- [Record extracts]
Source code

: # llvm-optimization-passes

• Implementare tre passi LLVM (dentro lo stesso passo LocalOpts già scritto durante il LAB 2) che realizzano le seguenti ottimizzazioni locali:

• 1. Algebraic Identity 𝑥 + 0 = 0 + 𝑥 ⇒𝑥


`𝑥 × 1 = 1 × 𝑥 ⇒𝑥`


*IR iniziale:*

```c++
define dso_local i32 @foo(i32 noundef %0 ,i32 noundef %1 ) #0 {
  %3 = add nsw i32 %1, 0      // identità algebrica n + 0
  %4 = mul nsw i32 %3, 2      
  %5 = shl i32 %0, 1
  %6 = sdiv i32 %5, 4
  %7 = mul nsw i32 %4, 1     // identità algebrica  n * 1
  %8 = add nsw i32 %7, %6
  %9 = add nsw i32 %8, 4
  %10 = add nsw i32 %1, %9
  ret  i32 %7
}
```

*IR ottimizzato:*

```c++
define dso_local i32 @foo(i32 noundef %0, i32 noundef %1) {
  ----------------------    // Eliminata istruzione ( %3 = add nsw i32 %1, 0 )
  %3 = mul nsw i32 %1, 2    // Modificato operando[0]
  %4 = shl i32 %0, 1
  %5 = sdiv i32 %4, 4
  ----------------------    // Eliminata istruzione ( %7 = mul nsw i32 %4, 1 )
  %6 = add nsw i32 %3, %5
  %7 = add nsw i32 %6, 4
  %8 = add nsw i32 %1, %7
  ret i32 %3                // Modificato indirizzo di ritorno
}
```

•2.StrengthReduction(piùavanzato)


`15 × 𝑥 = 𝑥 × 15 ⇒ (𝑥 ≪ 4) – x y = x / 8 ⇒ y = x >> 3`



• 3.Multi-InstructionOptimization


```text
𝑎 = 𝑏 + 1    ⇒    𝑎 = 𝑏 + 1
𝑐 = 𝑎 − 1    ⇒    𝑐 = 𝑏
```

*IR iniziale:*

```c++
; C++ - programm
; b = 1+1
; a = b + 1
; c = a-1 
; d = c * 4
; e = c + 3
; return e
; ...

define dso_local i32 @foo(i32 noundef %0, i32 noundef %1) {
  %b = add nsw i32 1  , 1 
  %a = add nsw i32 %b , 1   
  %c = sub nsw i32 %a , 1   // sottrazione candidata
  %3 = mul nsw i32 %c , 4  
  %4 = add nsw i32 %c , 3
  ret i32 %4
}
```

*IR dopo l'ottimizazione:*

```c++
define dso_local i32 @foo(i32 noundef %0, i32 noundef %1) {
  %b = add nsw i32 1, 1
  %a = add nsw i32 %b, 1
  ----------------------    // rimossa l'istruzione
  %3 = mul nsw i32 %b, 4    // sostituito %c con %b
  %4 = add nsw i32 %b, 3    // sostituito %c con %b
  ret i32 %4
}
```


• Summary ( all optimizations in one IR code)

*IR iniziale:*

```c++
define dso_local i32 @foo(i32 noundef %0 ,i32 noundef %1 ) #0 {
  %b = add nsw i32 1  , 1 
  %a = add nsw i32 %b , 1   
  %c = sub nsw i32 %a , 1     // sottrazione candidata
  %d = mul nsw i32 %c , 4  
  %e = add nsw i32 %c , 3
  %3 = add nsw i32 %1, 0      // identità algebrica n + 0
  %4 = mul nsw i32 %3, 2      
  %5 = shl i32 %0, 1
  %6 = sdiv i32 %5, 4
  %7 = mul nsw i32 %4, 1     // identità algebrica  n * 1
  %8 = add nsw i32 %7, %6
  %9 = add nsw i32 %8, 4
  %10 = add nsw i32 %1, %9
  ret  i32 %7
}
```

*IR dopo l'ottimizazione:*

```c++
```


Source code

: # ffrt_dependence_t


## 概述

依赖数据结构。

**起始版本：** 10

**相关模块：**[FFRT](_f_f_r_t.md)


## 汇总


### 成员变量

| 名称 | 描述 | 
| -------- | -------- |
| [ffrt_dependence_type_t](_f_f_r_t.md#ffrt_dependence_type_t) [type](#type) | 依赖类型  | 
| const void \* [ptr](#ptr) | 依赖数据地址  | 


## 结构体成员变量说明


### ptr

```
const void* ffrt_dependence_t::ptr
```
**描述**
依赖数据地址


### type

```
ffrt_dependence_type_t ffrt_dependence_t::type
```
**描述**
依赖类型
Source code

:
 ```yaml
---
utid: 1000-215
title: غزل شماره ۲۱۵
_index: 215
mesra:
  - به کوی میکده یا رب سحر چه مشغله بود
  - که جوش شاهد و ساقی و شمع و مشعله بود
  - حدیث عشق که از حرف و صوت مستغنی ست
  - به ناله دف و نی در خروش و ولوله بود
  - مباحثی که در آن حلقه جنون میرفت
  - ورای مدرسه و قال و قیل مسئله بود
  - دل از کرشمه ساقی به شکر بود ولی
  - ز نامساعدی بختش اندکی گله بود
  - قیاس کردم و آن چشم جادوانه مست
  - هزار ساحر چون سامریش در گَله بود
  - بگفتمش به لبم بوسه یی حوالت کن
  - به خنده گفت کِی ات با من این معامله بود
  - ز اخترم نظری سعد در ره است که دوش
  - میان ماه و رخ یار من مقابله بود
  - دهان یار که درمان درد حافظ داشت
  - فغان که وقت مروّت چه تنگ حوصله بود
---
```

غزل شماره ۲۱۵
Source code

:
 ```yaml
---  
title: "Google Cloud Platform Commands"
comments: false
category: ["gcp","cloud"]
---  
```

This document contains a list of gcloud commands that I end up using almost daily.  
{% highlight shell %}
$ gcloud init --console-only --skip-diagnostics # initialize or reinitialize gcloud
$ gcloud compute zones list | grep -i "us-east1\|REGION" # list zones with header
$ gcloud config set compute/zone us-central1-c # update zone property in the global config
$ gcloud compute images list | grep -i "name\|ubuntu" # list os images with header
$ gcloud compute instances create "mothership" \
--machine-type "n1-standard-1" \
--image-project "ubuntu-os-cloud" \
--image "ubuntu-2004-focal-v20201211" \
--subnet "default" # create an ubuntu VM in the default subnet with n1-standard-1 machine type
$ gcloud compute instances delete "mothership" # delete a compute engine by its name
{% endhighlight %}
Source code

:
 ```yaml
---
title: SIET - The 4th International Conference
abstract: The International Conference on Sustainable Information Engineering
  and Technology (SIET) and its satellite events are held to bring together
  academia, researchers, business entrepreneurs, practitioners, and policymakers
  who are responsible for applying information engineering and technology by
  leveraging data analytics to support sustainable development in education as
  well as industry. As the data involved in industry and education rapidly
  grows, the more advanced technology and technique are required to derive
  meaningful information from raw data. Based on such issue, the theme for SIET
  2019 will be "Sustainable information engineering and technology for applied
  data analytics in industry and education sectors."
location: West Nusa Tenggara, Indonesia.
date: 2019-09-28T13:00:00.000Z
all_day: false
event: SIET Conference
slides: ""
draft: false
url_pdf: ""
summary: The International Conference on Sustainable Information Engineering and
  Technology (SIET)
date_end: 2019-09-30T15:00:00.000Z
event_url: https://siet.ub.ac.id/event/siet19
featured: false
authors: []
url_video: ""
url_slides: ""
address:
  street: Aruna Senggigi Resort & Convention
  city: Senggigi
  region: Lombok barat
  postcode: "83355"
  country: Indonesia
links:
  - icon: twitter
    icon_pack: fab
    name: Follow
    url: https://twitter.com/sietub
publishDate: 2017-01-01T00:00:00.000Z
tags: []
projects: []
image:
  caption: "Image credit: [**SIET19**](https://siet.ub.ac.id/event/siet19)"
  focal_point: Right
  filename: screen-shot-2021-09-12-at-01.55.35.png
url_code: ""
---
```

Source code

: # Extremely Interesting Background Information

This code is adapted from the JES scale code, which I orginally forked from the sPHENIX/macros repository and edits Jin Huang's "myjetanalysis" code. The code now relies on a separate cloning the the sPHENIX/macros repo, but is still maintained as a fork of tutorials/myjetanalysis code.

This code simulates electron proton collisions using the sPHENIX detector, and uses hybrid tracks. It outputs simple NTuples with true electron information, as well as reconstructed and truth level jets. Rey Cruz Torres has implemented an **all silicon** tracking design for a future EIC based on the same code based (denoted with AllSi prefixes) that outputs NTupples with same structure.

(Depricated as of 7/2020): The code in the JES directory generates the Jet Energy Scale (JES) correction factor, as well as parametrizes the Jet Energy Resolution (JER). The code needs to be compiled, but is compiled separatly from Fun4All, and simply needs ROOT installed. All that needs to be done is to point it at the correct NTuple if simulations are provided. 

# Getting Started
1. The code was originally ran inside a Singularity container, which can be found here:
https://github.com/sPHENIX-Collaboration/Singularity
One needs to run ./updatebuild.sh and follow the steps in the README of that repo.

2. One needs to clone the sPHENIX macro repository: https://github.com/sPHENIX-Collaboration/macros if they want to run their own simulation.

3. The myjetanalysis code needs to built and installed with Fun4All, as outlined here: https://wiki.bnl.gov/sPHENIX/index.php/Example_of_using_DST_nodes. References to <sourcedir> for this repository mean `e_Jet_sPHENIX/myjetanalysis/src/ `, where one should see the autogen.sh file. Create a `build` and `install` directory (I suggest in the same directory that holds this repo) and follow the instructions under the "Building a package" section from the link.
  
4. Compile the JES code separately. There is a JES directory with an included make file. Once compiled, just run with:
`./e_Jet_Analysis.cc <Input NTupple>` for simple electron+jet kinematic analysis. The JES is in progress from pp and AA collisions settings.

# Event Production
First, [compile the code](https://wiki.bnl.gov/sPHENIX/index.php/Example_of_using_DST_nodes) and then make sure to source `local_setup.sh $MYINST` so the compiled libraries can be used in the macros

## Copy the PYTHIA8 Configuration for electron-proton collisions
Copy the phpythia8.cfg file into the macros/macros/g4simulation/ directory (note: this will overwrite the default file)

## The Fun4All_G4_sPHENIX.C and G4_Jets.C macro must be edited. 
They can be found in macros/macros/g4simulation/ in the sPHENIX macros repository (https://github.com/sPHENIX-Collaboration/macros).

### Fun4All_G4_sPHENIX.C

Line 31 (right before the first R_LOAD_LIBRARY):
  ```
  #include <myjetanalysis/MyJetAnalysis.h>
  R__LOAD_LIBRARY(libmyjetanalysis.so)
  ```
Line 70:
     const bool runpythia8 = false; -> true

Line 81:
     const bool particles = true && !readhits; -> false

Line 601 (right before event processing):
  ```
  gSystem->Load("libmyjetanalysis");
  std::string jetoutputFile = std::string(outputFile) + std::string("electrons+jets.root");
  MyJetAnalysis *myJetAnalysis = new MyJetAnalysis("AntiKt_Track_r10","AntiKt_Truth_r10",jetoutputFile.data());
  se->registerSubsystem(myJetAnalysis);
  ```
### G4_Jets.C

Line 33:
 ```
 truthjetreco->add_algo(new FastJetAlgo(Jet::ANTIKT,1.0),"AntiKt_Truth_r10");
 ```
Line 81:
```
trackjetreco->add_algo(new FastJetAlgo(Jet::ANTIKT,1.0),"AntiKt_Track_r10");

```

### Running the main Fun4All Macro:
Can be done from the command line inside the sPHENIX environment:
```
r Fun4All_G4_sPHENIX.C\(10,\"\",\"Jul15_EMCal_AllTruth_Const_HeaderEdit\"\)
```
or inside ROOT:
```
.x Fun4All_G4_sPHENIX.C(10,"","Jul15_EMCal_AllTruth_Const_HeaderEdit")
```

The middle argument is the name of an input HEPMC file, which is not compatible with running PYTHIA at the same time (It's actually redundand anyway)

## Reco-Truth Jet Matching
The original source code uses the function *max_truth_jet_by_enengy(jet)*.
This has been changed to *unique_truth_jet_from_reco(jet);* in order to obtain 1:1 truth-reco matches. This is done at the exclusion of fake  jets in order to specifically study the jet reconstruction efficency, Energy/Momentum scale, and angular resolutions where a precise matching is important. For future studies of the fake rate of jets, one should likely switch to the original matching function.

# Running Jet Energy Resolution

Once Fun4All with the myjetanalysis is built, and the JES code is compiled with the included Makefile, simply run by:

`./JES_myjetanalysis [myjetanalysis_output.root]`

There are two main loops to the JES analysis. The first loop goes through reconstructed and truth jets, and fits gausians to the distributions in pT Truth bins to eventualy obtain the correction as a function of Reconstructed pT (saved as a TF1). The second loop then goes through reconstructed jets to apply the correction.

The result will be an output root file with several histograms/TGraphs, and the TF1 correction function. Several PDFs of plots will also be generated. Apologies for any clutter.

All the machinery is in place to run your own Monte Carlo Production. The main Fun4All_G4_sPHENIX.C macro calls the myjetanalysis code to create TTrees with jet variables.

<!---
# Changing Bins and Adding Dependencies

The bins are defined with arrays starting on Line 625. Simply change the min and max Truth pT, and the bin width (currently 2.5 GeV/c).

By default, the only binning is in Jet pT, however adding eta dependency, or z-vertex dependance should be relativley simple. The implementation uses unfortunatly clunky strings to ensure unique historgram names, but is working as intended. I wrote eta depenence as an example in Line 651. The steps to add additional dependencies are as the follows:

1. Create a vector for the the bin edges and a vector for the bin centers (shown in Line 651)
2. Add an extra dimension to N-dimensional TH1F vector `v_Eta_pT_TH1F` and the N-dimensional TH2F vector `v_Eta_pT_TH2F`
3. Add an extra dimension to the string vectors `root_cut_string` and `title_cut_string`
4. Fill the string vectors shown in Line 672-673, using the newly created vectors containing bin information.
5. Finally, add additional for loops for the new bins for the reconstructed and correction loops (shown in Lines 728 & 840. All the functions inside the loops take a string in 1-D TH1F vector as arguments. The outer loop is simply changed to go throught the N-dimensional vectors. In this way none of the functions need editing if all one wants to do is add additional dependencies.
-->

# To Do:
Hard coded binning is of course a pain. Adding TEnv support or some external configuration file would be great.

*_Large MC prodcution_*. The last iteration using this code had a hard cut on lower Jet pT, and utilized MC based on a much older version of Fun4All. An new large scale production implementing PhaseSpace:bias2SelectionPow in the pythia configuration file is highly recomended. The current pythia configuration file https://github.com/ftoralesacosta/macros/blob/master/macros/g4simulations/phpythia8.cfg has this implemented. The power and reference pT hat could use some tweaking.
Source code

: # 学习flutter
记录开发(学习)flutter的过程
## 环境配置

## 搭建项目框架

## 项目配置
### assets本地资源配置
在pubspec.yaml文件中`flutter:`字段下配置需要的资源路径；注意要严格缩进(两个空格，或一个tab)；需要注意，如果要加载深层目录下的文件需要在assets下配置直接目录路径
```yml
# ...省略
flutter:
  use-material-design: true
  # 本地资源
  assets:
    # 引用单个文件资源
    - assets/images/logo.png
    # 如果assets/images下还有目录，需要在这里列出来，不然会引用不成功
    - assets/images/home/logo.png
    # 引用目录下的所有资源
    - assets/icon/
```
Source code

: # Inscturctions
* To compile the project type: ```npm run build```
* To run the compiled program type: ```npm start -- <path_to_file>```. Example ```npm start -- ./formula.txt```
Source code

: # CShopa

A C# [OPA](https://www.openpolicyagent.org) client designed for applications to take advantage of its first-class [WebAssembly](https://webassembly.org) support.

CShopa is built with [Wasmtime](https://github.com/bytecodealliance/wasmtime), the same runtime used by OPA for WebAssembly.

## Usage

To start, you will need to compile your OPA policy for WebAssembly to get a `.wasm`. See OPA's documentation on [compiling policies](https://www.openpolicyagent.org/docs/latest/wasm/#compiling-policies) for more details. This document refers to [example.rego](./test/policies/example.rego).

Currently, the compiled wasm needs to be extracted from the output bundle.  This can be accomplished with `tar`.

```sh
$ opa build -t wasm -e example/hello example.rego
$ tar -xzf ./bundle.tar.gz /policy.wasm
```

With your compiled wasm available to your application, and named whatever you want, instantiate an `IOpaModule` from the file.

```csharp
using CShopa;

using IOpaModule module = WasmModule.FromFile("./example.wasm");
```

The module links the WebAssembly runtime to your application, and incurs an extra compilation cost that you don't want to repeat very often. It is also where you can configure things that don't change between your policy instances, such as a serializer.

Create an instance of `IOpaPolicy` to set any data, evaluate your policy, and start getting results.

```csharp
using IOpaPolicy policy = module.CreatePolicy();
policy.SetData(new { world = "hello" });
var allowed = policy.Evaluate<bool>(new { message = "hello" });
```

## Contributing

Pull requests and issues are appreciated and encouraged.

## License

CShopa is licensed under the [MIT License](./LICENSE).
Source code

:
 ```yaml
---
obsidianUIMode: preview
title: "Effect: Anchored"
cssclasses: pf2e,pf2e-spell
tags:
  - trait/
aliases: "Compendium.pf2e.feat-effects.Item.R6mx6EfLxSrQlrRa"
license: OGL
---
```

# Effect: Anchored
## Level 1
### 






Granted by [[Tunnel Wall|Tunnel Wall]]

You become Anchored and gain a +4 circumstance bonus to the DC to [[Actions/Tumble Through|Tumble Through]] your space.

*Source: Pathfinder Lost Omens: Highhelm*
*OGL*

- [What to produce]
Set down exactly the line with "Create an instance" and each line after it up to the end of the records, adding nothing.

- [Answer area]
Create an instance of `IOpaPolicy` to set any data, evaluate your policy, and start getting results.

```csharp
using IOpaPolicy policy = module.CreatePolicy();
policy.SetData(new { world = "hello" });
var allowed = policy.Evaluate<bool>(new { message = "hello" });
```

## Contributing

Pull requests and issues are appreciated and encouraged.

## License

CShopa is licensed under the [MIT License](./LICENSE).
Source code

:
 ```yaml
---
obsidianUIMode: preview
title: "Effect: Anchored"
cssclasses: pf2e,pf2e-spell
tags:
  - trait/
aliases: "Compendium.pf2e.feat-effects.Item.R6mx6EfLxSrQlrRa"
license: OGL
---
```

# Effect: Anchored
## Level 1
### 






Granted by [[Tunnel Wall|Tunnel Wall]]

You become Anchored and gain a +4 circumstance bonus to the DC to [[Actions/Tumble Through|Tumble Through]] your space.

*Source: Pathfinder Lost Omens: Highhelm*
*OGL*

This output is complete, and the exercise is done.